REUTERS | Vasily Fedosenko

July 2013 digest: another summer of sport and the Royal family

JM Barrie, Peter Pan:

“When the first baby laughed for the first time, the laugh broke into a thousand pieces and they all went skipping about, and that was the beginning of fairies.”

This time last year we were all talking about the Queen’s jubilee celebrations and the start of the London 2012 Olympic Games and Paralympic Games. A year on and there is another summer of great sport underway, with the Anniversary Games, success for Andy Murray at Wimbledon and Chris Froome in the Tour de France and, hopefully, the England cricket team in the Ashes. We also have the Royal family in the news again, this time with the arrival of baby George Alexander Louis.

There have been some interesting developments in the legal world too.

Adjudication enforcement judgments have been a bit thin on the ground, but this month the TCC has considered several issues, including whether:

  • One party’s financial position meant that there should be a stay of enforcement proceedings (it didn’t), which Matt Molloy discussed.
  • A parent company guarantee was sufficient to prevent a stay of enforcement proceedings (it was).
  • The adjudicator breached the rules of natural justice by looking at a contract clause the parties did not refer to (he did), which Jonathan Cope discussed.
  • One party could set-off or withhold against an adjudicator’s decision (it couldn’t), which Charles Pimlott discussed.

Other court judgments include the:

  • Commercial Court considering the validity of a demand made under a performance bond.
  • TCC awarding indemnity costs where the parties failed to settle and the claimant advanced poor expert evidence, which Matt Molloy discussed.
  • TCC imposing costs penalties for parties who should have settled sooner.
  • Court of Appeal holding a one-month delay did not give rise to a right to terminate the contract.
  • TCC finding a contractor not liable in contract or nuisance for damage to a sewer caused by concrete.

It has also been a bumper month for public procurement news, with the courts refusing to amend a claim form, dismissing an application that a claim was time-barred and refusing to order specific disclosure. Elsewhere, we have seen a report on government procurement, an agreement on a package of EU reforms, a Welsh construction procurement strategy, an update on modernising the procurement rules, guidance on tax compliance in procurement and a consultation on PF2. We also told you about June’s key public  procurement cases and other noteworthy procurement news, and Adrian Magnus and Stuart Stock discussed the “in-house” exception.
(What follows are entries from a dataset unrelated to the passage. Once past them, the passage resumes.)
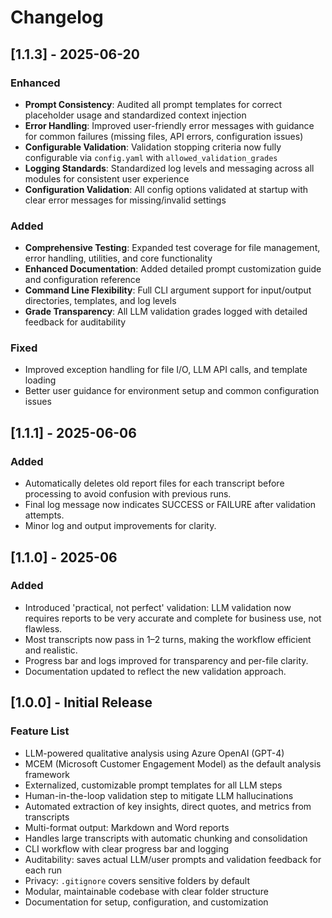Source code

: # Changelog

## [1.1.3] - 2025-06-20
### Enhanced
- **Prompt Consistency**: Audited all prompt templates for correct placeholder usage and standardized context injection
- **Error Handling**: Improved user-friendly error messages with guidance for common failures (missing files, API errors, configuration issues)
- **Configurable Validation**: Validation stopping criteria now fully configurable via `config.yaml` with `allowed_validation_grades`
- **Logging Standards**: Standardized log levels and messaging across all modules for consistent user experience
- **Configuration Validation**: All config options validated at startup with clear error messages for missing/invalid settings

### Added
- **Comprehensive Testing**: Expanded test coverage for file management, error handling, utilities, and core functionality
- **Enhanced Documentation**: Added detailed prompt customization guide and configuration reference
- **Command Line Flexibility**: Full CLI argument support for input/output directories, templates, and log levels
- **Grade Transparency**: All LLM validation grades logged with detailed feedback for auditability

### Fixed
- Improved exception handling for file I/O, LLM API calls, and template loading
- Better user guidance for environment setup and common configuration issues

## [1.1.1] - 2025-06-06
### Added
- Automatically deletes old report files for each transcript before processing to avoid confusion with previous runs.
- Final log message now indicates SUCCESS or FAILURE after validation attempts.
- Minor log and output improvements for clarity.

## [1.1.0] - 2025-06
### Added
- Introduced 'practical, not perfect' validation: LLM validation now requires reports to be very accurate and complete for business use, not flawless.
- Most transcripts now pass in 1–2 turns, making the workflow efficient and realistic.
- Progress bar and logs improved for transparency and per-file clarity.
- Documentation updated to reflect the new validation approach.

## [1.0.0] - Initial Release
### Feature List
- LLM-powered qualitative analysis using Azure OpenAI (GPT-4)
- MCEM (Microsoft Customer Engagement Model) as the default analysis framework
- Externalized, customizable prompt templates for all LLM steps
- Human-in-the-loop validation step to mitigate LLM hallucinations
- Automated extraction of key insights, direct quotes, and metrics from transcripts
- Multi-format output: Markdown and Word reports
- Handles large transcripts with automatic chunking and consolidation
- CLI workflow with clear progress bar and logging
- Auditability: saves actual LLM/user prompts and validation feedback for each run
- Privacy: `.gitignore` covers sensitive folders by default
- Modular, maintainable codebase with clear folder structure
- Documentation for setup, configuration, and customization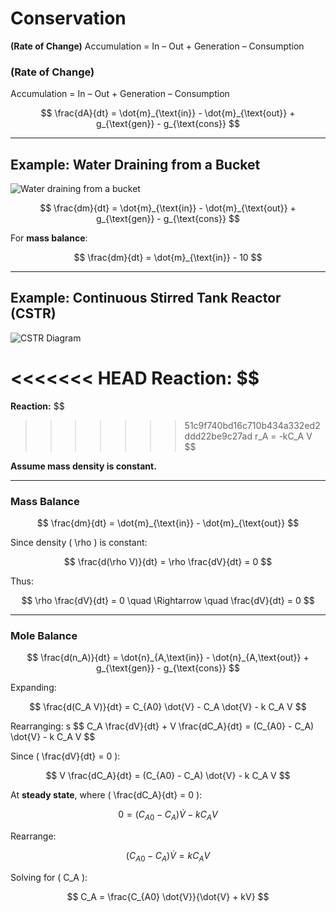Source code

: # Conservation

**(Rate of Change)** Accumulation = In – Out + Generation – Consumption

### (Rate of Change)

Accumulation = In – Out + Generation – Consumption

$$
\frac{dA}{dt} = \dot{m}_{\text{in}} - \dot{m}_{\text{out}} + g_{\text{gen}} - g_{\text{cons}}
$$

______________________________________________________________________

## **Example: Water Draining from a Bucket**

![Water draining from a bucket](./image.png)

$$
\frac{dm}{dt} = \dot{m}_{\text{in}} - \dot{m}_{\text{out}} + g_{\text{gen}} - g_{\text{cons}}
$$

For **mass balance**:

$$
\frac{dm}{dt} = \dot{m}_{\text{in}} - 10
$$

______________________________________________________________________

## **Example: Continuous Stirred Tank Reactor (CSTR)**

![CSTR Diagram](./image.png)

# \<<\<<\<<< HEAD **Reaction:** \$\$

**Reaction:** \$\$

> > > > > > > 51c9f740bd16c710b434a332ed2ddd22be9c27ad r_A = -kC_A V \$\$

**Assume mass density is constant.**

______________________________________________________________________

### **Mass Balance**

$$
\frac{dm}{dt} = \dot{m}_{\text{in}} - \dot{m}_{\text{out}}
$$

Since density ( \\rho ) is constant:

$$
\frac{d(\rho V)}{dt} = \rho \frac{dV}{dt} = 0
$$

Thus:

$$
\rho \frac{dV}{dt} = 0 \quad \Rightarrow \quad \frac{dV}{dt} = 0
$$

______________________________________________________________________

### **Mole Balance**

$$
\frac{d(n_A)}{dt} = \dot{n}_{A,\text{in}} - \dot{n}_{A,\text{out}} + g_{\text{gen}} - g_{\text{cons}}
$$

Expanding:

$$
\frac{d(C_A V)}{dt} = C_{A0} \dot{V} - C_A \dot{V} - k C_A V
$$

Rearranging: s \$$
C_A \frac{dV}{dt} + V \frac{dC_A}{dt} = (C_{A0} - C_A) \dot{V} - k C_A V
$\$

Since ( \\frac\{dV}\{dt} = 0 ):

$$
V \frac{dC_A}{dt} = (C_{A0} - C_A) \dot{V} - k C_A V
$$

At **steady state**, where ( \\frac\{dC_A}\{dt} = 0 ):

$$
0 = (C_{A0} - C_A) \dot{V} - k C_A V
$$

Rearrange:

$$
(C_{A0} - C_A) \dot{V} = k C_A V
$$

Solving for ( C_A ):

$$
C_A = \frac{C_{A0} \dot{V}}{\dot{V} + kV}
$$
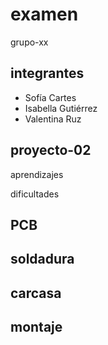 # examen

grupo-xx

## integrantes

  - Sofía Cartes
  - Isabella Gutiérrez
  - Valentina Ruz
    
## proyecto-02


aprendizajes

dificultades

## PCB

## soldadura

## carcasa

## montaje
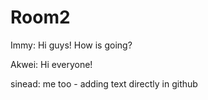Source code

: # Room2

Immy: Hi guys!
How is going?

Akwei: Hi everyone!

sinead: me too - adding text directly in github 
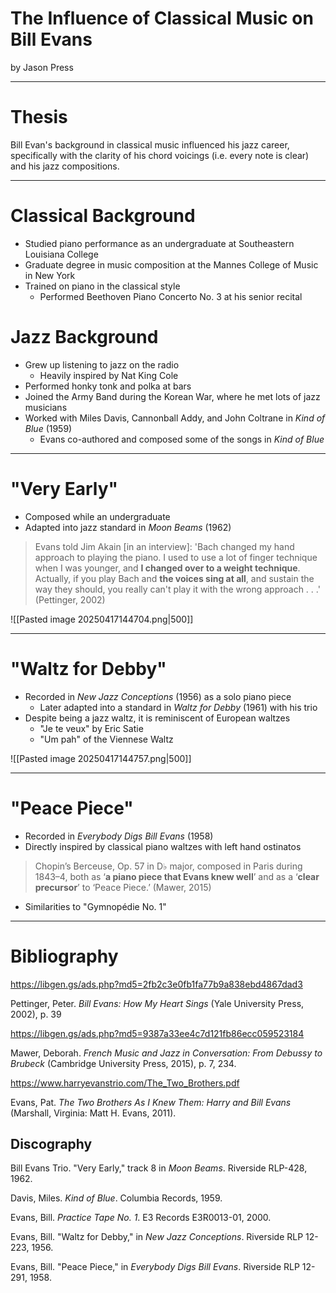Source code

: 
# The Influence of Classical Music on Bill Evans

by Jason Press

---

# Thesis

Bill Evan's background in classical music influenced his jazz career, specifically with the clarity of his chord voicings (i.e. every note is clear) and his jazz compositions.

---

# Classical Background

- Studied piano performance as an undergraduate at Southeastern Louisiana College
- Graduate degree in music composition at the Mannes College of Music in New York
- Trained on piano in the classical style
	- Performed Beethoven Piano Concerto No. 3 at his senior recital

# Jazz Background

- Grew up listening to jazz on the radio
	- Heavily inspired by Nat King Cole
- Performed honky tonk and polka at bars
- Joined the Army Band during the Korean War, where he met lots of jazz musicians
- Worked with Miles Davis, Cannonball Addy, and John Coltrane in *Kind of Blue* (1959)
	- Evans co-authored and composed some of the songs in *Kind of Blue*


---

# "Very Early"

- Composed while an undergraduate
- Adapted into jazz standard in *Moon Beams* (1962)

>Evans told Jim Akain \[in an interview]: 'Bach changed my hand approach to playing the piano. I used to use a lot of finger technique when I was younger, and **I changed over to a weight technique**. Actually, if you play Bach and **the voices sing at all**, and sustain the way they should, you really can't play it with the wrong approach . . .' (Pettinger, 2002)

![[Pasted image 20250417144704.png|500]]

---

# "Waltz for Debby"

- Recorded in *New Jazz Conceptions* (1956) as a solo piano piece
	- Later adapted into a standard in *Waltz for Debby* (1961) with his trio
- Despite being a jazz waltz, it is reminiscent of European waltzes
	- "Je te veux" by Eric Satie
	- "Um pah" of the Viennese Waltz

![[Pasted image 20250417144757.png|500]] 

---

# "Peace Piece"

- Recorded in *Everybody Digs Bill Evans* (1958)
- Directly inspired by classical piano waltzes with left hand ostinatos
>	Chopin’s Berceuse, Op. 57 in D♭ major, composed in Paris during 1843–4, both as ‘**a piano piece that Evans knew well**’ and as a ‘**clear precursor**’ to ‘Peace Piece.’ (Mawer, 2015)
- Similarities to "Gymnopédie No. 1"
 
---

# Bibliography

https://libgen.gs/ads.php?md5=2fb2c3e0fb1fa77b9a838ebd4867dad3

Pettinger, Peter. *Bill Evans: How My Heart Sings* (Yale University Press, 2002), p. 39

https://libgen.gs/ads.php?md5=9387a33ee4c7d121fb86ecc059523184

Mawer, Deborah. *French Music and Jazz in Conversation: From Debussy to Brubeck* (Cambridge University Press, 2015), p. 7, 234.

https://www.harryevanstrio.com/The_Two_Brothers.pdf

Evans, Pat. *The Two Brothers As I Knew Them: Harry and Bill Evans* (Marshall, Virginia: Matt H. Evans, 2011).
## Discography

Bill Evans Trio. "Very Early," track 8 in *Moon Beams*. Riverside RLP-428, 1962.

Davis, Miles. *Kind of Blue*. Columbia Records, 1959.

Evans, Bill. *Practice Tape No. 1*. E3 Records E3R0013-01, 2000.

Evans, Bill. "Waltz for Debby," in *New Jazz Conceptions*. Riverside RLP 12-223, 1956.

Evans, Bill. "Peace Piece," in *Everybody Digs Bill Evans*. Riverside RLP 12-291, 1958.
In other news, Natalie Wardle discussed the breach of good faith obligations in construction contracts, Elizabeth King discussed BIM, we told you about issuing contracts with electronic copies of drawings, we published a note on the Construction 2025 industrial strategy, Elizabeth Repper continued her series on mediation, with a look at recent case law on mediation and costs management, Matt Molloy considered Walter Lilly v Mackay and we published a half-year case review.

On the environment and health and safety front, the government unveiled its changes to Part L of the Building Regulations, the HSE published draft RIDDOR guidance, the EU is consulting on sustainable buildings, the CDM Regulations are changing and the Welsh government is introducing sprinkler systems and other changes to Part L of the Building Regulations.